--- START ---
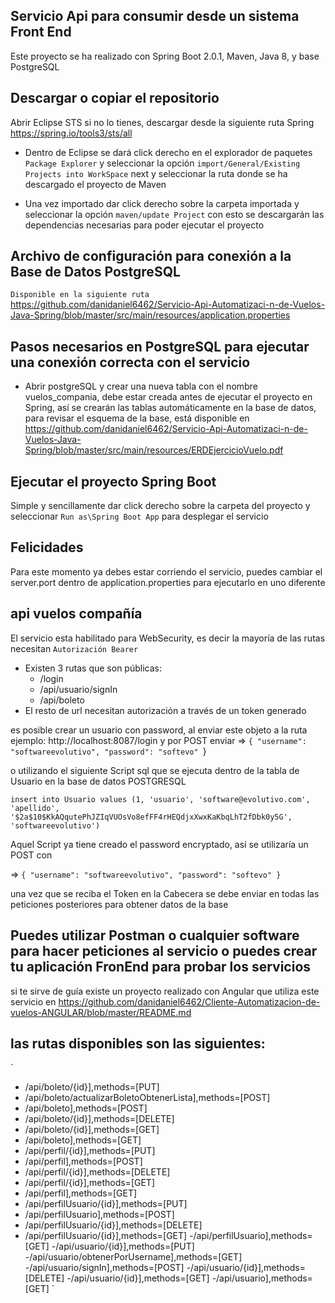 ## Servicio Api para consumir desde un sistema Front End

Este proyecto se ha realizado con Spring Boot 2.0.1, Maven, Java 8, y base PostgreSQL

##  Descargar o copiar el repositorio 

Abrir Eclipse STS si no lo tienes, descargar desde la siguiente ruta Spring https://spring.io/tools3/sts/all 

- Dentro de Eclipse se dará click derecho en el explorador de paquetes `Package Explorer` y seleccionar la opción
`import/General/Existing Projects into WorkSpace` next y seleccionar la ruta donde se  ha descargado el proyecto de Maven

- Una vez importado dar click derecho sobre la carpeta importada y seleccionar la opción `maven/update Project` con esto se 
descargarán las dependencias necesarias para poder ejecutar el proyecto

## Archivo de configuración para conexión a la Base de Datos PostgreSQL

`Disponible en la siguiente ruta` https://github.com/danidaniel6462/Servicio-Api-Automatizaci-n-de-Vuelos-Java-Spring/blob/master/src/main/resources/application.properties

## Pasos necesarios en PostgreSQL para ejecutar una conexión correcta con el servicio

- Abrir postgreSQL y crear una nueva tabla con el nombre vuelos_compania, debe estar creada antes de ejecutar el proyecto en Spring, 
así se crearán las tablas automáticamente en la base de datos, para revisar el esquema de la base, está disponible en https://github.com/danidaniel6462/Servicio-Api-Automatizaci-n-de-Vuelos-Java-Spring/blob/master/src/main/resources/ERDEjercicioVuelo.pdf

## Ejecutar el proyecto Spring Boot

Simple y sencillamente dar click derecho sobre la carpeta del proyecto y seleccionar `Run as\Spring Boot App` para desplegar el servicio

## Felicidades

Para este momento ya debes estar corriendo el servicio, puedes cambiar el server.port dentro de application.properties para ejecutarlo en uno diferente

## api vuelos compañía

El servicio esta habilitado para WebSecurity, es decir la mayoría de las rutas necesitan `Autorización Bearer`

- Existen 3 rutas que son públicas:
  - /login
  - /api/usuario/signIn
  - /api/boleto
- El resto de url necesitan autorización a través de un token generado

es posible crear un usuario con password, al enviar este objeto a la ruta ejemplo: http://localhost:8087/login y por POST enviar
=> 
`{
	"username": "softwareevolutivo",
	"password": "softevo"
`}

o utilizando el siguiente Script sql que se ejecuta dentro de la tabla de Usuario en la base de datos POSTGRESQL

`insert into Usuario values (1, 'usuario', 'software@evolutivo.com', 'apellido', '$2a$10$KkAQqutePhJZIqVUOsVo8efFF4rHEQdjxXwxKaKbqLhT2fDbk0y5G', 'softwareevolutivo')`

Aquel Script ya tiene creado el password encryptado, así se utilizaría un POST con 

=>
`{
	"username": "softwareevolutivo",
	"password": "softevo"
}`

una vez que se reciba el Token en la Cabecera se debe enviar en todas las peticiones posteriores para obtener datos de la base

## Puedes utilizar Postman o cualquier software para hacer peticiones al servicio o puedes crear tu aplicación FronEnd para probar los servicios
si te sirve de guía existe un proyecto realizado con Angular que utiliza este servicio en https://github.com/danidaniel6462/Cliente-Automatizacion-de-vuelos-ANGULAR/blob/master/README.md

## las rutas disponibles son las siguientes:
`
- /api/boleto/{id}],methods=[PUT]
- /api/boleto/actualizarBoletoObtenerLista],methods=[POST]
- /api/boleto],methods=[POST]
- /api/boleto/{id}],methods=[DELETE]
- /api/boleto/{id}],methods=[GET]
- /api/boleto],methods=[GET]
- /api/perfil/{id}],methods=[PUT]
- /api/perfil],methods=[POST]
- /api/perfil/{id}],methods=[DELETE]
- /api/perfil/{id}],methods=[GET]
- /api/perfil],methods=[GET]
- /api/perfilUsuario/{id}],methods=[PUT]
- /api/perfilUsuario],methods=[POST]
- /api/perfilUsuario/{id}],methods=[DELETE]
- /api/perfilUsuario/{id}],methods=[GET]
-/api/perfilUsuario],methods=[GET]
-/api/usuario/{id}],methods=[PUT]
-/api/usuario/obtenerPorUsername],methods=[GET]
-/api/usuario/signIn],methods=[POST]
-/api/usuario/{id}],methods=[DELETE]
-/api/usuario/{id}],methods=[GET]
-/api/usuario],methods=[GET]
`
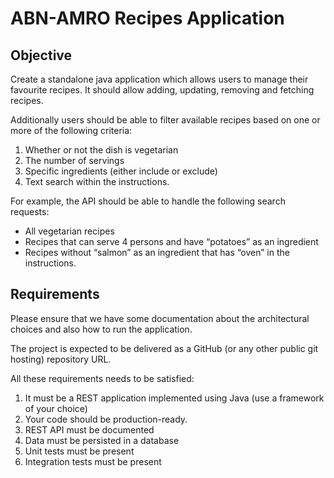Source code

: # ABN-AMRO Recipes Application

## Objective

Create a standalone java application which allows users to manage their favourite recipes. It should
allow adding, updating, removing and fetching recipes. 

Additionally users should be able to filter
available recipes based on one or more of the following criteria:

1. Whether or not the dish is vegetarian
2. The number of servings
3. Specific ingredients (either include or exclude)
4. Text search within the instructions.

For example, the API should be able to handle the following search requests:
+ All vegetarian recipes
+ Recipes that can serve 4 persons and have “potatoes” as an ingredient
+ Recipes without “salmon” as an ingredient that has “oven” in the instructions.

## Requirements

Please ensure that we have some documentation about the architectural choices and also how to
run the application. 

The project is expected to be delivered as a GitHub (or any other public git
hosting) repository URL.

All these requirements needs to be satisfied:
1. It must be a REST application implemented using Java (use a framework of your choice)
2. Your code should be production-ready.
3. REST API must be documented
4. Data must be persisted in a database
5. Unit tests must be present
6. Integration tests must be present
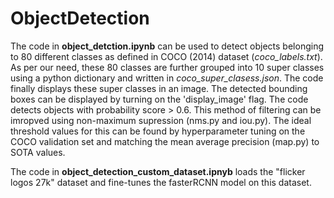 # ObjectDetection
The code in **object_detction.ipynb** can be used to detect objects belonging to 80 different classes as defined in COCO (2014) dataset (_coco_labels.txt_). As per our need, these 80 classes are further grouped into 10 super classes using a python dictionary and written in _coco_super_clasess.json_. The code finally displays these super classes in an image. The detected bounding boxes can be displayed by turning on the 'display_image' flag.
The code detects objects with probability score > 0.6. This method of filtering can be imropved using non-maximum supression (nms.py and iou.py). 
The ideal threshold values for this can be found by hyperparameter tuning on the COCO validation set and matching the mean average precision (map.py) to SOTA values.

The code in **object_detection_custom_dataset.ipnyb** loads the "flicker logos 27k" dataset and fine-tunes the fasterRCNN model on this dataset.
--- END ---
**TASK STATEMENT:**
Each line of the records with the word "conexión" in it is to be copied.

**SOLUTION TO THIS EXERCISE:**
## Archivo de configuración para conexión a la Base de Datos PostgreSQL
## Pasos necesarios en PostgreSQL para ejecutar una conexión correcta con el servicio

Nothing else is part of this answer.